(Source texts of formatted documents)
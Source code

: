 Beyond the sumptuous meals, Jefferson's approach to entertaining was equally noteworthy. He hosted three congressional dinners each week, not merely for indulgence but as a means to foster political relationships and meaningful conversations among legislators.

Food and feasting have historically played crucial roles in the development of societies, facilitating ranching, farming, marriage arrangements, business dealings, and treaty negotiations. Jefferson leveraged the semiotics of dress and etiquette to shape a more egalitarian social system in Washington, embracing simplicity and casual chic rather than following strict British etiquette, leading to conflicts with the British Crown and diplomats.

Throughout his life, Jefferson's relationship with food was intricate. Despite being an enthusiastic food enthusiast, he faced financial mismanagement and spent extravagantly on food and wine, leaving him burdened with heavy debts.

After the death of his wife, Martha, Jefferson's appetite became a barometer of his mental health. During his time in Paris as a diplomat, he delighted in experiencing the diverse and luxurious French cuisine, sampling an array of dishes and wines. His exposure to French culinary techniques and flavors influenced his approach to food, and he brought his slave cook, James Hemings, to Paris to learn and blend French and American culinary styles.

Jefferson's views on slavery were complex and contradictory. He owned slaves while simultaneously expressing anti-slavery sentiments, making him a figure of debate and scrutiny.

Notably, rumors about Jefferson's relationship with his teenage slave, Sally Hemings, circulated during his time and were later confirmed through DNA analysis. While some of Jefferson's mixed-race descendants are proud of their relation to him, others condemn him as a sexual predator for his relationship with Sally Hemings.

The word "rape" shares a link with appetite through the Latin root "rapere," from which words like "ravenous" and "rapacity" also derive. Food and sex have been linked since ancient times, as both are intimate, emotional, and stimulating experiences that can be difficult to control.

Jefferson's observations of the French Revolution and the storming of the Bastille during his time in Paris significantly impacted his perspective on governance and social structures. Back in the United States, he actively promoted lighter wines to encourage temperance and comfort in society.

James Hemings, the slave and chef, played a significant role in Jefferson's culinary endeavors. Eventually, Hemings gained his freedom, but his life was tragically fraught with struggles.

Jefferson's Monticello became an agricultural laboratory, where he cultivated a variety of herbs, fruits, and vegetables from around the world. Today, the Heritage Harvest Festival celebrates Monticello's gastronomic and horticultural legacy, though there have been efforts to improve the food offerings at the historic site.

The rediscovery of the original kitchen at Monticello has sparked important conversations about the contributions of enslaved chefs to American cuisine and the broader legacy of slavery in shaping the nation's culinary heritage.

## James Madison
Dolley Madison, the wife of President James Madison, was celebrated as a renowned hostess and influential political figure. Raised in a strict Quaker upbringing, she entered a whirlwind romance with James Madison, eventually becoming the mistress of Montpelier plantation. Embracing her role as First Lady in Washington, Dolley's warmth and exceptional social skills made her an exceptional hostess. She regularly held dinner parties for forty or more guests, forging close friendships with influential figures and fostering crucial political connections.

» Exercise aim: Could you retype exactly the lines above, starting at the line that contains "After the death" and ending at the line that contains "Jefferson's views on", and nothing more?

» Exercise result:
After the death of his wife, Martha, Jefferson's appetite became a barometer of his mental health. During his time in Paris as a diplomat, he delighted in experiencing the diverse and luxurious French cuisine, sampling an array of dishes and wines. His exposure to French culinary techniques and flavors influenced his approach to food, and he brought his slave cook, James Hemings, to Paris to learn and blend French and American culinary styles.

Jefferson's views on slavery were complex and contradictory. He owned slaves while simultaneously expressing anti-slavery sentiments, making him a figure of debate and scrutiny.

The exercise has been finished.